[Work required]: Your reply should restate the lines from the top of the entries through the line containing "Graph pada Array" word for word, with no pictures.
*** Task input Section Begins ***
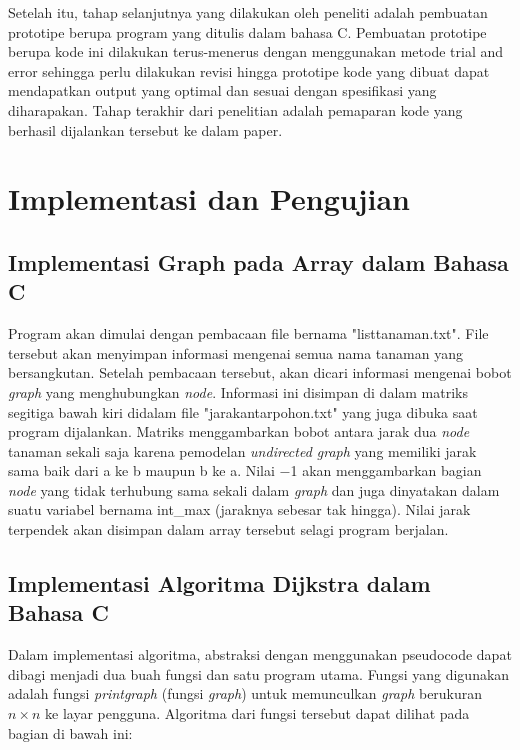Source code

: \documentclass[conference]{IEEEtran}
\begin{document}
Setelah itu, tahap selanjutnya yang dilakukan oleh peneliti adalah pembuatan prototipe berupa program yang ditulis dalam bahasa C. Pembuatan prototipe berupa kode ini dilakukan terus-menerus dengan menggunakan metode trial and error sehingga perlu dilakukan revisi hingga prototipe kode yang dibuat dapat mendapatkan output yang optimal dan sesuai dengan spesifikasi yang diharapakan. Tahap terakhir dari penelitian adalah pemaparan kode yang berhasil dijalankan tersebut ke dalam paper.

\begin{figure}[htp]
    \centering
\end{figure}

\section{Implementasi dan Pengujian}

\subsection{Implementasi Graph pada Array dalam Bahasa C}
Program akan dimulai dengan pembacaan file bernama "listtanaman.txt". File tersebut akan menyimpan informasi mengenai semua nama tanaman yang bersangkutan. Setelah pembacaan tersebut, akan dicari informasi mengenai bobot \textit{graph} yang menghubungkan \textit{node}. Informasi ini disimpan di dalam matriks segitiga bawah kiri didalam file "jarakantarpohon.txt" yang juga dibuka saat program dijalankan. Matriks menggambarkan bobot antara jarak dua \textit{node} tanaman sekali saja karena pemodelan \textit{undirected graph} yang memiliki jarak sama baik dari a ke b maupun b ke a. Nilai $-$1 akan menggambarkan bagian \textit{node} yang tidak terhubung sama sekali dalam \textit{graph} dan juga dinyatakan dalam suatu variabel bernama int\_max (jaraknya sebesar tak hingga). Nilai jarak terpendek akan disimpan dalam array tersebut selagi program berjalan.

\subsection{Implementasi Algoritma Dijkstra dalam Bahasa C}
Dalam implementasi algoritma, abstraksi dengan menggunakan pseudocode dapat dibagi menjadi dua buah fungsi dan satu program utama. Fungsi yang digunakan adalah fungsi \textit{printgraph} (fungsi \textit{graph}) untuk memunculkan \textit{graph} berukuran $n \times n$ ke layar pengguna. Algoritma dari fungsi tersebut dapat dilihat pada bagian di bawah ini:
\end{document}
*** Task input Section Ends ***
[Written reply]:
Source code

: \documentclass[conference]{IEEEtran}
\begin{document}
Setelah itu, tahap selanjutnya yang dilakukan oleh peneliti adalah pembuatan prototipe berupa program yang ditulis dalam bahasa C. Pembuatan prototipe berupa kode ini dilakukan terus-menerus dengan menggunakan metode trial and error sehingga perlu dilakukan revisi hingga prototipe kode yang dibuat dapat mendapatkan output yang optimal dan sesuai dengan spesifikasi yang diharapakan. Tahap terakhir dari penelitian adalah pemaparan kode yang berhasil dijalankan tersebut ke dalam paper.

\begin{figure}[htp]
    \centering
\end{figure}

\section{Implementasi dan Pengujian}

\subsection{Implementasi Graph pada Array dalam Bahasa C}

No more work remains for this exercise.